In April 2020, when we were all focused on finding masks and hand sanitizer, the Federal Trade Commission (FTC) announced a $9.3 million settlement with Fashion Nova. The agency alleged that the company violated the Mail Order Rule by failing to notify consumers of shipping delays, failing to notify consumers of their cancellation rights and providing gift cards instead of refunds for unshipped orders. Two exceedingly long years later and Fashion Nova is again in the hot seat, but for a very different issue – its alleged suppression of negative customer reviews on its website. It will pay an additional $4.2 million to settle the latest allegations.
The FTC’s administrative complaint states that through a “third-party online product review management interface,” the “fast fashion” retailer automatically posted all four- or five-star product reviews but held back more critical reviews for company approval. Hundreds of thousands of negative reviews apparently were never approved for publication. Because of the failure to post the lower-starred reviews, the FTC alleged that the company deceptively represented that product reviews on the website “accurately reflect the views of all purchasers who submitted reviews.”
To settle the allegations, Fashion Nova agreed to the monetary payment and a proposed order that would prohibit future misrepresentations related to customer reviews. The order also has an interesting provision regarding how product reviews are to be displayed. The proposed order requires the company to display all reviews (including the ones that had been withheld), except that it may still withhold reviews that are unrelated to the products sold or that contain vulgar or inappropriate language. The company, however, is not required to offer the opportunity to submit reviews for every product it offers for sale.
Accompanying this action, the FTC issued two new business guidance pieces – one for marketers and one for platforms that host reviews. The guidance documents set forth best practices regarding how reviews are presented, collected, moderated and solicited. We will do a deeper dive into these pieces at a later date – but for now, suffice it to say, how you present and curate reviews is of great interest to the agency and other law enforcers, and we highly recommend taking a close look at these two documents and your company’s practices with respect to reviews.
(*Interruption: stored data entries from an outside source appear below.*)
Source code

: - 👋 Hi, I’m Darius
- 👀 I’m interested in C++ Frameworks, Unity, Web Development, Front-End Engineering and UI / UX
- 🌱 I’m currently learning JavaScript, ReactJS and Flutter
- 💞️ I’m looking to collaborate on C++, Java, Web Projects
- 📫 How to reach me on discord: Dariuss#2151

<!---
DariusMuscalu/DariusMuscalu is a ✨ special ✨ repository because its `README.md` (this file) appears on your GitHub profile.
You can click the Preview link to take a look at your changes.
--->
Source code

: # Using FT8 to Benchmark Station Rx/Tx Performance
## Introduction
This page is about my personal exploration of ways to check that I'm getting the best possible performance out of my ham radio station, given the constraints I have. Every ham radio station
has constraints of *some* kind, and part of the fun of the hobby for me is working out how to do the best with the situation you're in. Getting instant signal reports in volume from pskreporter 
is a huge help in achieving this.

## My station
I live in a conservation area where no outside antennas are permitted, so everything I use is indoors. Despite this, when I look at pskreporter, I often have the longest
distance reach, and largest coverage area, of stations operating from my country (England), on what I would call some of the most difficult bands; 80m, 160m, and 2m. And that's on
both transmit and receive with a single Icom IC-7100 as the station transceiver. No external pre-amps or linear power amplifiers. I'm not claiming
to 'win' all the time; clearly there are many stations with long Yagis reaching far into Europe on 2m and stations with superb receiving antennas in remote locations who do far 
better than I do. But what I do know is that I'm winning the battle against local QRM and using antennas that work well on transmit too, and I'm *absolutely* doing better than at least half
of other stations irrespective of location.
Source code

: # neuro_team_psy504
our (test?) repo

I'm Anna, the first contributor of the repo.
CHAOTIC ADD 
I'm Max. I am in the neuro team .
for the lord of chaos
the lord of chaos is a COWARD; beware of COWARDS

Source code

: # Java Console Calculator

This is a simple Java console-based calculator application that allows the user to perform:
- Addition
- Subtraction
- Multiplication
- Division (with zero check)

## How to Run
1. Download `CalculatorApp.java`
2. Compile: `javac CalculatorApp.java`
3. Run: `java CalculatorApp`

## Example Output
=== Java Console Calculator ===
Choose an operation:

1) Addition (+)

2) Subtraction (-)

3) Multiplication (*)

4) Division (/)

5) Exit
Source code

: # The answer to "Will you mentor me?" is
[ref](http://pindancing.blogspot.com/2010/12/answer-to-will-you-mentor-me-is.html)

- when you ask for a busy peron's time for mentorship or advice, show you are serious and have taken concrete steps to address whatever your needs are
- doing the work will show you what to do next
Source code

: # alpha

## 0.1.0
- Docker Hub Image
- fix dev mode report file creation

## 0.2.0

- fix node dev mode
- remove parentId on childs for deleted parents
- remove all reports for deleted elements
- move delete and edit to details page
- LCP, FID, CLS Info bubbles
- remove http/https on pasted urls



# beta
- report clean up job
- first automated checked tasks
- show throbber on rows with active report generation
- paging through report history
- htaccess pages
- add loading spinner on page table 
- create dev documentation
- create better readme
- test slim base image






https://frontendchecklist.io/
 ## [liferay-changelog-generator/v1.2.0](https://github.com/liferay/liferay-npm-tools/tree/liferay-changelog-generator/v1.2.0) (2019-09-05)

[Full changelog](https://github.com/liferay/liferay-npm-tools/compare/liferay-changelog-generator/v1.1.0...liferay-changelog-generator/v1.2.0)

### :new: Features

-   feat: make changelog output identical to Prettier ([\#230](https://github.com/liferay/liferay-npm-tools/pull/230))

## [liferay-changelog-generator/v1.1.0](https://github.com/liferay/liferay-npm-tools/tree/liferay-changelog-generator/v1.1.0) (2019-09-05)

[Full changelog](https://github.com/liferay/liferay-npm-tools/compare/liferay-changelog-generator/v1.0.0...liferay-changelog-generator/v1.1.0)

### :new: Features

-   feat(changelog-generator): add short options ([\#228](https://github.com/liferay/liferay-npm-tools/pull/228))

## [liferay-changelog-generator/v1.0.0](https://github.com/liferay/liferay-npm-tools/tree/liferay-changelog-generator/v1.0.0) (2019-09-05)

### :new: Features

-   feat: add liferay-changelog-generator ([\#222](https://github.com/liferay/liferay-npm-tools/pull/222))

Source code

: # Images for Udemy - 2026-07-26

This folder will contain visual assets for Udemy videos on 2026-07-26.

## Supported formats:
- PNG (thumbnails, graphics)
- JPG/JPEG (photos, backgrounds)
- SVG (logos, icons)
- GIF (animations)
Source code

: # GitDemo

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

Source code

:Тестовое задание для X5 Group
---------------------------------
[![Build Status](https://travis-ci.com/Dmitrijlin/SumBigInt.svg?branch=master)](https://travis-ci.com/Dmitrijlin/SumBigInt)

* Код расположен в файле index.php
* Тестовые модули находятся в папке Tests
Turning back to the matter at hand, it is a bit unusual for the FTC to announce two actions against the same company in a span of two years, particularly for subsequent conduct that is unrelated to the initial action. The first action is silent as to the period of time during which the Mail Order Rule violations were allegedly occurring. The most recent complaint, however, does indicate that the challenged conduct occurred several years ago as well, before November 2019.
A question you may be asking is how the FTC can get money here after AMG, since there are no Mail Order Rule violations. The short answer is that the FTC can still get money through administrative litigation. It is a lengthy process but the bottom line is that after obtaining a final administrative cease and desist order, Section 19 of the FTC Act allows the agency to then go to federal court to obtain redress and certain other forms of monetary relief if the agency can show that “the act or practice to which the cease and desist order relates is one which a reasonable [person] would have known under the circumstances was dishonest or fraudulent.” In effect, a settlement such as this one demonstrates the agency settling the future potential Section 19 action, and it has done this many times previously, even before AMG. The administrative process is complicated, and we promise to detail more about it in yet another future blog.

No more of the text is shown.